- [REQUIRED ACTION]
When you print the records below, keep every word exact and leave out the images.
(EXERCISE INPUT)
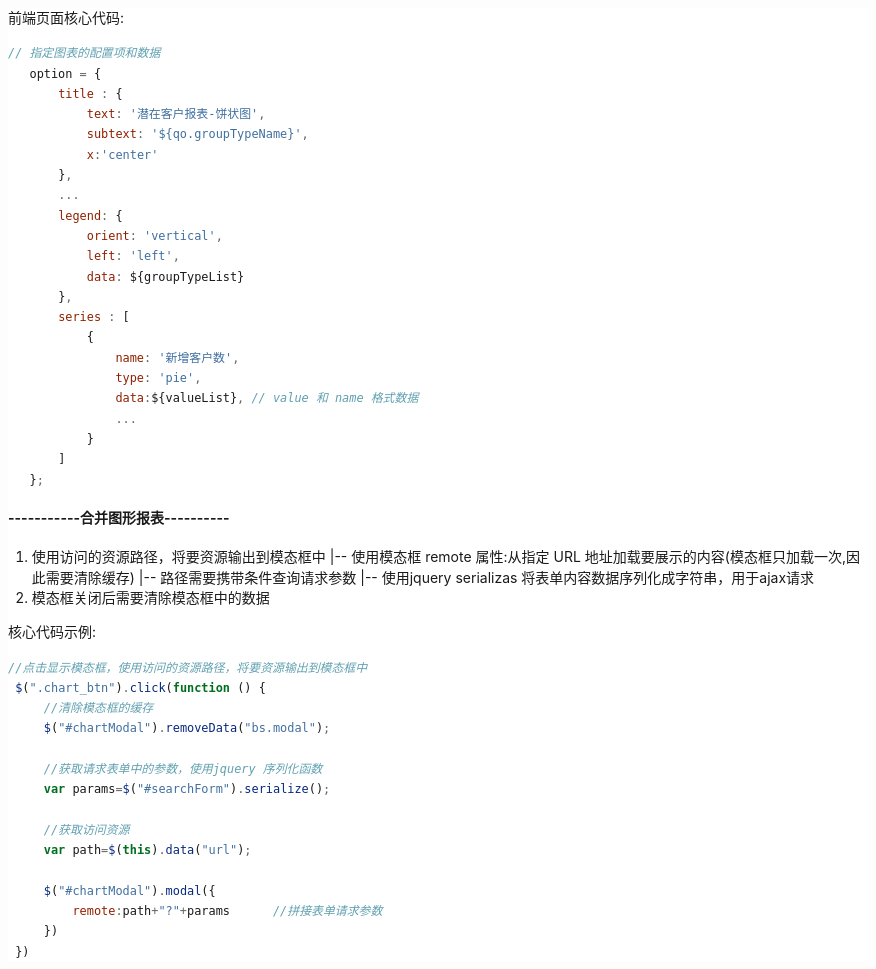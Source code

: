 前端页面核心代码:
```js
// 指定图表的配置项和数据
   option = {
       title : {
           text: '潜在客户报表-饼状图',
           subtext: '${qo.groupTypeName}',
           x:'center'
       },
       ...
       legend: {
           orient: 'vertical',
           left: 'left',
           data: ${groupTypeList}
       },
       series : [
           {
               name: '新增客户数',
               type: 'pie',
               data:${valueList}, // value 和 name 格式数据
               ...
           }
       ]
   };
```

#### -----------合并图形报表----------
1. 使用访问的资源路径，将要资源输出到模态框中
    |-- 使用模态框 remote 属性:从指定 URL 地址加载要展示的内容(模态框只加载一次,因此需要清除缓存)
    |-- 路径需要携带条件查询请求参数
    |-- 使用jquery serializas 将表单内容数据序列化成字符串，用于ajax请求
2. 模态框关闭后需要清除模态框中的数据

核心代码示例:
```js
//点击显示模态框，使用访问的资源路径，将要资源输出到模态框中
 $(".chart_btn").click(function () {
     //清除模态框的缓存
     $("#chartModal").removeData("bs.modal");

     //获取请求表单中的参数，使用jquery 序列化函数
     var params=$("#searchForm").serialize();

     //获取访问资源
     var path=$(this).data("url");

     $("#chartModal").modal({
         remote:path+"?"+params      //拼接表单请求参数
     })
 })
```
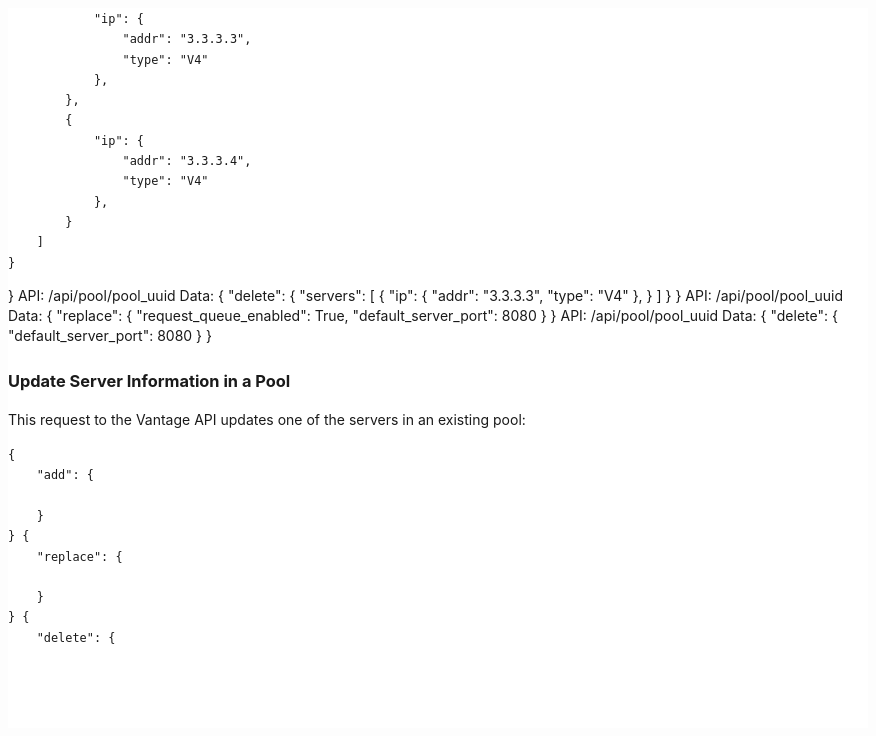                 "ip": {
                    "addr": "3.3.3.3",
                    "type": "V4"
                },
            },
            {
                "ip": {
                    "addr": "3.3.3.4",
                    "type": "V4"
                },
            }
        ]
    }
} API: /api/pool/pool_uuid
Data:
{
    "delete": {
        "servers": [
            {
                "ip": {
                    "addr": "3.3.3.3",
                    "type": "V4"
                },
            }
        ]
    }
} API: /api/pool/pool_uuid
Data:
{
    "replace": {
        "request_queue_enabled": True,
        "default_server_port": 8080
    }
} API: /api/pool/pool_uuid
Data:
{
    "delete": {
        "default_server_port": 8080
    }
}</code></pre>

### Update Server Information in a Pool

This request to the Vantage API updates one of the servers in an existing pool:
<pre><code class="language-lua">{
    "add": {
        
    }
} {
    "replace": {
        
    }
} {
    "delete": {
(End EXERCISE INPUT)
- [ANSWER TO THIS TASK]
Source code

: 前端页面核心代码:
```js
// 指定图表的配置项和数据
   option = {
       title : {
           text: '潜在客户报表-饼状图',
           subtext: '${qo.groupTypeName}',
           x:'center'
       },
       ...
       legend: {
           orient: 'vertical',
           left: 'left',
           data: ${groupTypeList}
       },
       series : [
           {
               name: '新增客户数',
               type: 'pie',
               data:${valueList}, // value 和 name 格式数据
               ...
           }
       ]
   };
```

#### -----------合并图形报表----------
1. 使用访问的资源路径，将要资源输出到模态框中
    |-- 使用模态框 remote 属性:从指定 URL 地址加载要展示的内容(模态框只加载一次,因此需要清除缓存)
    |-- 路径需要携带条件查询请求参数
    |-- 使用jquery serializas 将表单内容数据序列化成字符串，用于ajax请求
2. 模态框关闭后需要清除模态框中的数据

核心代码示例:
```js
//点击显示模态框，使用访问的资源路径，将要资源输出到模态框中
 $(".chart_btn").click(function () {
     //清除模态框的缓存
     $("#chartModal").removeData("bs.modal");

     //获取请求表单中的参数，使用jquery 序列化函数
     var params=$("#searchForm").serialize();

     //获取访问资源
     var path=$(this).data("url");

     $("#chartModal").modal({
         remote:path+"?"+params      //拼接表单请求参数
     })
 })
```
                 "ip": {
                    "addr": "3.3.3.3",
                    "type": "V4"
                },
            },
            {
                "ip": {
                    "addr": "3.3.3.4",
                    "type": "V4"
                },
            }
        ]
    }
} API: /api/pool/pool_uuid
Data:
{
    "delete": {
        "servers": [
            {
                "ip": {
                    "addr": "3.3.3.3",
                    "type": "V4"
                },
            }
        ]
    }
} API: /api/pool/pool_uuid
Data:
{
    "replace": {
        "request_queue_enabled": True,
        "default_server_port": 8080
    }
} API: /api/pool/pool_uuid
Data:
{
    "delete": {
        "default_server_port": 8080
    }
}</code></pre>

### Update Server Information in a Pool

This request to the Vantage API updates one of the servers in an existing pool:
<pre><code class="language-lua">{
    "add": {
        
    }
} {
    "replace": {
        
    }
} {
    "delete": {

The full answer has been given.